(Records provided begins)

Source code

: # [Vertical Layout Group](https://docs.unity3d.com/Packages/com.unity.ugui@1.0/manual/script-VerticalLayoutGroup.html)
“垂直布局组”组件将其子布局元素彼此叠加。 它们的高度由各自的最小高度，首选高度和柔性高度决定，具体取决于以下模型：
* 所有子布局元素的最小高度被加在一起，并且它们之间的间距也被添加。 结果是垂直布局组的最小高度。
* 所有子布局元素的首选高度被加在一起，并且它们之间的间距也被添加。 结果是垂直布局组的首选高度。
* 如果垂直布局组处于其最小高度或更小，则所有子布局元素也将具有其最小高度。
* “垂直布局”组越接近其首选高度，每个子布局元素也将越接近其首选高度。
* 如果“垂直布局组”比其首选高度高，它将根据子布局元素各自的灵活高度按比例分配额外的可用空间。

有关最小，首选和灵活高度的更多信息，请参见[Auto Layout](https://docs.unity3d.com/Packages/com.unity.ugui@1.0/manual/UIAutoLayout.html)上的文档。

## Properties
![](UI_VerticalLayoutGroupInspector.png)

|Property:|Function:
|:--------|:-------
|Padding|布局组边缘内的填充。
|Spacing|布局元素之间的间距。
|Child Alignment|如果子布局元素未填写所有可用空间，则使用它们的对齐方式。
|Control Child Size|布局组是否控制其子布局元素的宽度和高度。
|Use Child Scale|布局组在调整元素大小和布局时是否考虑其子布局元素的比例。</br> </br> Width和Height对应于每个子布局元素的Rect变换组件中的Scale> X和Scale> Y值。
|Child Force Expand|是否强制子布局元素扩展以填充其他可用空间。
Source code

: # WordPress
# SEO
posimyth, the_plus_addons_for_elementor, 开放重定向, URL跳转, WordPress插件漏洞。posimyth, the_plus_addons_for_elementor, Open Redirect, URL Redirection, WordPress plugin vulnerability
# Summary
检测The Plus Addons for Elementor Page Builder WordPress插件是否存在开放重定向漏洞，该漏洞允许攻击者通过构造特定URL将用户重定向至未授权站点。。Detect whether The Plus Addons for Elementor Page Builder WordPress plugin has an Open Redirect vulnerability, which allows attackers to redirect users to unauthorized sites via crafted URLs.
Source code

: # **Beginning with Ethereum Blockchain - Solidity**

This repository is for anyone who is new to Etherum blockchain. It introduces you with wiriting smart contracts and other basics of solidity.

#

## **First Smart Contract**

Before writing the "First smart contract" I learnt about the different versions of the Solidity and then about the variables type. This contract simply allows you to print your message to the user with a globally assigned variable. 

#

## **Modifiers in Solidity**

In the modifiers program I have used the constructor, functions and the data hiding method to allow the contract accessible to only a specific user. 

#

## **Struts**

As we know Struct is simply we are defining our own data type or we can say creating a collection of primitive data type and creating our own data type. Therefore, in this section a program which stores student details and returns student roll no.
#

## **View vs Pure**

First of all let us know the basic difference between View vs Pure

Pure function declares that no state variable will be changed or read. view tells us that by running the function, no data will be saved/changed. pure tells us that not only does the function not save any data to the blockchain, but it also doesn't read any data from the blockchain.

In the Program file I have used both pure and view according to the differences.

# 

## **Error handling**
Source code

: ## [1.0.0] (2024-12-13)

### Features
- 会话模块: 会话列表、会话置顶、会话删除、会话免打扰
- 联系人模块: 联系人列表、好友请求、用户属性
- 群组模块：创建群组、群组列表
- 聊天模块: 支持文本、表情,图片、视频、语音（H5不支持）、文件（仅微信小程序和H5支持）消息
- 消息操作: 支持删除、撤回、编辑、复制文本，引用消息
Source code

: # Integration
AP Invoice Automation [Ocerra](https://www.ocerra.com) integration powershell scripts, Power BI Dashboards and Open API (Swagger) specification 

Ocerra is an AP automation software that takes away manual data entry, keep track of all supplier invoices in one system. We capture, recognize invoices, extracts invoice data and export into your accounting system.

(Records provided ends)
(Records provided begins)

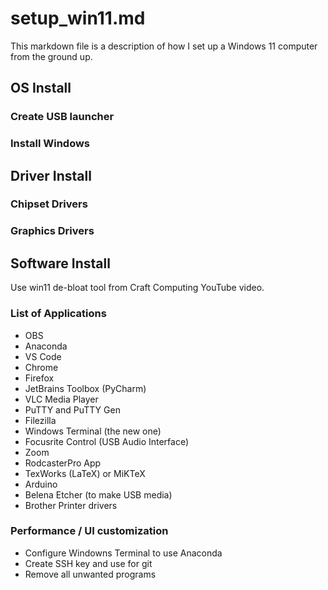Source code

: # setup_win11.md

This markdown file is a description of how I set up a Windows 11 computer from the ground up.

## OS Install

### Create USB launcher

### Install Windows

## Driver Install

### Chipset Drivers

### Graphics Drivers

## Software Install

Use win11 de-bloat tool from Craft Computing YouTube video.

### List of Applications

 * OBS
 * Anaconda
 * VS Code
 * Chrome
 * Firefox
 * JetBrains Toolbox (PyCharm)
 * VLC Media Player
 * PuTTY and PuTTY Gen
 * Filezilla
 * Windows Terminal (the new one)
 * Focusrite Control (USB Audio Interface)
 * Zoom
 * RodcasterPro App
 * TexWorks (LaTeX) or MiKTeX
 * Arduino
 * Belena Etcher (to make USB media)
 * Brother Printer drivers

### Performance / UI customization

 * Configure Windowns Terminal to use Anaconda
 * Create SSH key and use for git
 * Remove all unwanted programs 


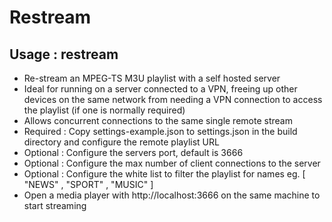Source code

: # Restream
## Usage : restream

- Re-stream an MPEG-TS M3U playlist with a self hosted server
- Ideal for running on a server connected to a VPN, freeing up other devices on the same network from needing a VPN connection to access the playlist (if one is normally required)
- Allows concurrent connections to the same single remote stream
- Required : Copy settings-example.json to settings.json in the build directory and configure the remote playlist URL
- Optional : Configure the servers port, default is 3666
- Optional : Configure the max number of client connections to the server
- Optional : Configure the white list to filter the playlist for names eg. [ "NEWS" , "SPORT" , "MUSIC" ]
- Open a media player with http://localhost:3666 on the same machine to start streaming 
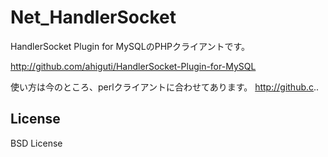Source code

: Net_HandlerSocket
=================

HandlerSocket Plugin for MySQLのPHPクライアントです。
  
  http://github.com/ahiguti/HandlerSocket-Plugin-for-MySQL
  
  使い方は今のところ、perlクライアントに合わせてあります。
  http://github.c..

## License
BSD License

(Records provided ends)
(Records provided begins)

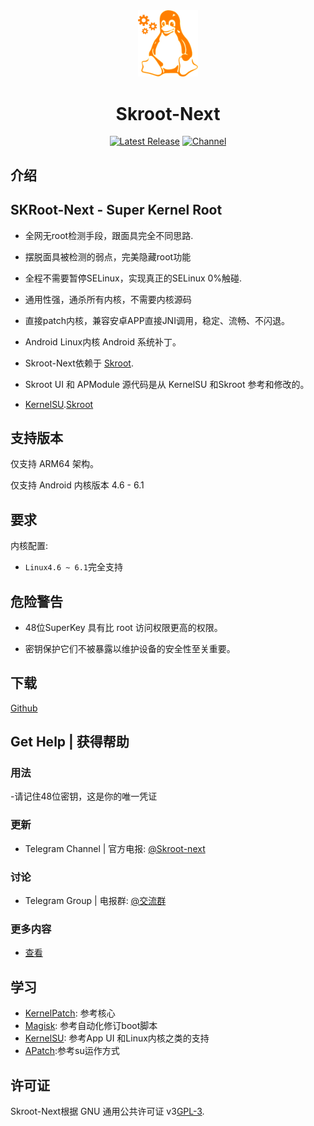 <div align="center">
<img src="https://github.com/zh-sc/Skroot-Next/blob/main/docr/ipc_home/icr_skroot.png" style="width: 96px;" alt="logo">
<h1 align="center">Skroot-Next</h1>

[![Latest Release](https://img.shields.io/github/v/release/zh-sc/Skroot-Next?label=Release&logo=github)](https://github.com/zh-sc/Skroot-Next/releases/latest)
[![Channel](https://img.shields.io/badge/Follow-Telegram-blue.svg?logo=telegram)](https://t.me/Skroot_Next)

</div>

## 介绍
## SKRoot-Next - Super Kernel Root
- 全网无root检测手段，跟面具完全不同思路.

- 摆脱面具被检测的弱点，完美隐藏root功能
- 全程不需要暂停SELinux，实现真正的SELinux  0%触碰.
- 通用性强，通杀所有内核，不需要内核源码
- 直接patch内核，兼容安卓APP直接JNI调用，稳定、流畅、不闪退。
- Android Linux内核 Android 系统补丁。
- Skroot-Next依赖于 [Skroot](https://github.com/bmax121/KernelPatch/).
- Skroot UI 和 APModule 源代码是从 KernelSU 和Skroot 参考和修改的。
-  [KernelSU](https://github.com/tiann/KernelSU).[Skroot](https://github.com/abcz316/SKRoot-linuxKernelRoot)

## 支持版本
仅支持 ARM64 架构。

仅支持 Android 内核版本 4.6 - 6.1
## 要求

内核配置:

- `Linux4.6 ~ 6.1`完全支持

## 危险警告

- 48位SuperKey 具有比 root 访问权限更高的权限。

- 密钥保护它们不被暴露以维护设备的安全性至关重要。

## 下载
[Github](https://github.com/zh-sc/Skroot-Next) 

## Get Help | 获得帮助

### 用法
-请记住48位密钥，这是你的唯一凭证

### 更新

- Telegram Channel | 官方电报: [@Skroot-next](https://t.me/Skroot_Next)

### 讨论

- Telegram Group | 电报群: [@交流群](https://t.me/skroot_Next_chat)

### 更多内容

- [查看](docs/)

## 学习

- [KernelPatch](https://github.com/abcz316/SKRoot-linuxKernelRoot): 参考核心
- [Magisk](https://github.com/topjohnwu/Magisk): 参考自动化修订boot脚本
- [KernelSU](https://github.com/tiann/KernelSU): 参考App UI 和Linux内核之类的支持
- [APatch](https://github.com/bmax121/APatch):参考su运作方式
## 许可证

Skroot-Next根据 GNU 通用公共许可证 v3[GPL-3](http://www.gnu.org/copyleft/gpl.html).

(Records provided ends)

_Assigned task_. Look above for the line holding "- [Magisk](https://github.com/topjohnwu/Magisk): 参考自动化修订boot脚本", then set down exactly that line and every line after it up to and including the line holding "Skroot-Next根据 GNU 通用公共许可证", with nothing else.

_Exercise output_.
- [Magisk](https://github.com/topjohnwu/Magisk): 参考自动化修订boot脚本
- [KernelSU](https://github.com/tiann/KernelSU): 参考App UI 和Linux内核之类的支持
- [APatch](https://github.com/bmax121/APatch):参考su运作方式
## 许可证

Skroot-Next根据 GNU 通用公共许可证 v3[GPL-3](http://www.gnu.org/copyleft/gpl.html).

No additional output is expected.